The data show the deployment of an amphibious ready group was effective, as was the movement of an aircraft carrier strike group.

This article was originally published in Breaking Defense.

Last week, the Senate and House voted to prohibit any reduction in America’s permanent troop deployment to Europe in a rare display of bipartisan unity, only to see President Trump ignore them days later when he announced troop withdrawals from Germany. Senate Republicans had stood up to the president, joining Democratic colleagues to deny Trump a campaign pledge to reduce US forces overseas.  Regrettably, this rare bipartisan act is wrong-headed. Why? New research shows that permanent troop deployments have little impact on America’s ability to deter aggression overseas, while carrying significant costs of their own.

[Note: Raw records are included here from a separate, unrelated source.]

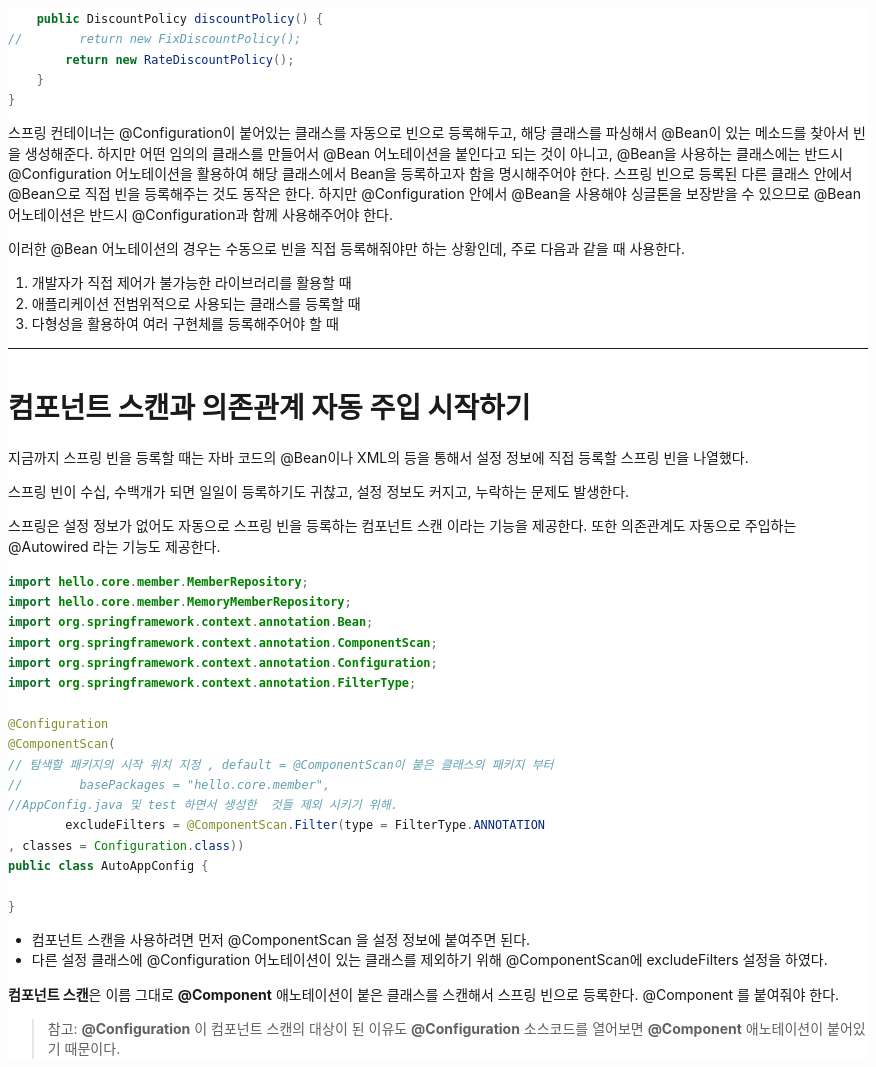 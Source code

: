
 ```java
    public DiscountPolicy discountPolicy() {
//        return new FixDiscountPolicy();
        return new RateDiscountPolicy();
    }
}
```

스프링 컨테이너는 @Configuration이 붙어있는 클래스를 자동으로 빈으로 등록해두고, 해당 클래스를 파싱해서 @Bean이 있는 메소드를 찾아서 빈을 생성해준다. 하지만 어떤 임의의 클래스를 만들어서 @Bean 어노테이션을 붙인다고 되는 것이 아니고, @Bean을 사용하는 클래스에는 반드시 @Configuration 어노테이션을 활용하여 해당 클래스에서 Bean을 등록하고자 함을 명시해주어야 한다. 스프링 빈으로 등록된 다른 클래스 안에서 @Bean으로 직접 빈을 등록해주는 것도 동작은 한다. 하지만 @Configuration 안에서 @Bean을 사용해야 싱글톤을 보장받을 수 있으므로 @Bean 어노테이션은 반드시 @Configuration과 함께 사용해주어야 한다.

이러한 @Bean 어노테이션의 경우는 수동으로 빈을 직접 등록해줘야만 하는 상황인데, 주로 다음과 같을 때 사용한다.

1. 개발자가 직접 제어가 불가능한 라이브러리를 활용할 때
2. 애플리케이션 전범위적으로 사용되는 클래스를 등록할 때
3. 다형성을 활용하여 여러 구현체를 등록해주어야 할 때

---
# **컴포넌트 스캔과 의존관계 자동 주입 시작하기**

지금까지 스프링 빈을 등록할 때는 자바 코드의 @Bean이나 XML의 <bean> 등을 통해서 설정 정보에 직접 등록할 스프링 빈을 나열했다.  

스프링 빈이 수십, 수백개가 되면 일일이 등록하기도 귀찮고, 설정 정보도 커지고, 누락하는 문제도 발생한다.  

스프링은 설정 정보가 없어도 자동으로 스프링 빈을 등록하는 컴포넌트 스캔 이라는 기능을 제공한다. 또한  의존관계도 자동으로 주입하는 @Autowired 라는 기능도 제공한다.  

```java
import hello.core.member.MemberRepository;
import hello.core.member.MemoryMemberRepository;
import org.springframework.context.annotation.Bean;
import org.springframework.context.annotation.ComponentScan;
import org.springframework.context.annotation.Configuration;
import org.springframework.context.annotation.FilterType;

@Configuration
@ComponentScan(
// 탐색할 패키지의 시작 위치 지정 , default = @ComponentScan이 붙은 클래스의 패키지 부터
//        basePackages = "hello.core.member",
//AppConfig.java 및 test 하면서 생성한  것들 제외 시키기 위해.
        excludeFilters = @ComponentScan.Filter(type = FilterType.ANNOTATION
, classes = Configuration.class))
public class AutoAppConfig {

}
```

- 컴포넌트 스캔을 사용하려면 먼저 @ComponentScan 을 설정 정보에 붙여주면 된다.
- 다른 설정 클래스에 @Configuration 어노테이션이 있는 클래스를 제외하기 위해 @ComponentScan에 excludeFilters 설정을 하였다.

**컴포넌트 스캔**은 이름 그대로 **@Component** 애노테이션이 붙은 클래스를 스캔해서 스프링 빈으로 등록한다. @Component 를 붙여줘야 한다.

> 참고: **@Configuration** 이 컴포넌트 스캔의 대상이 된 이유도 **@Configuration** 소스코드를 열어보면 **@Component** 애노테이션이 붙어있기 때문이다.
>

Pentagon leaders have consistently resisted the president’s entreaties to reduce permanent overseas troop deployments, be it in South Korea, Japan, or – most recently – Germany, worrying it will embolden China, North Korea or Russia. Maintaining permanent forces abroad, typically with their families, is remarkably expensive. And Russian aggression in Ukraine and Chinese assertiveness in the South China Sea should make military policymakers question their conventional wisdom.

The Stimson Center recently completed an analysis of more than 100 events since the end of the Cold War, when the US used the armed forces to coerce another country without resorting to actual war. For example: US leaders have sent aircraft carriers into the Persian Gulf to convince Iran to change its behavior, and held frequent military exercises with South Korea to demonstrate US resolve to the North. One key finding of the Stimson research is that, during a crisis, moving new forces into the region does significantly increase the chance that an adversary will back down. But the number of troops, aircraft, and ships already in the region prior to a crisis had no impact on the outcome.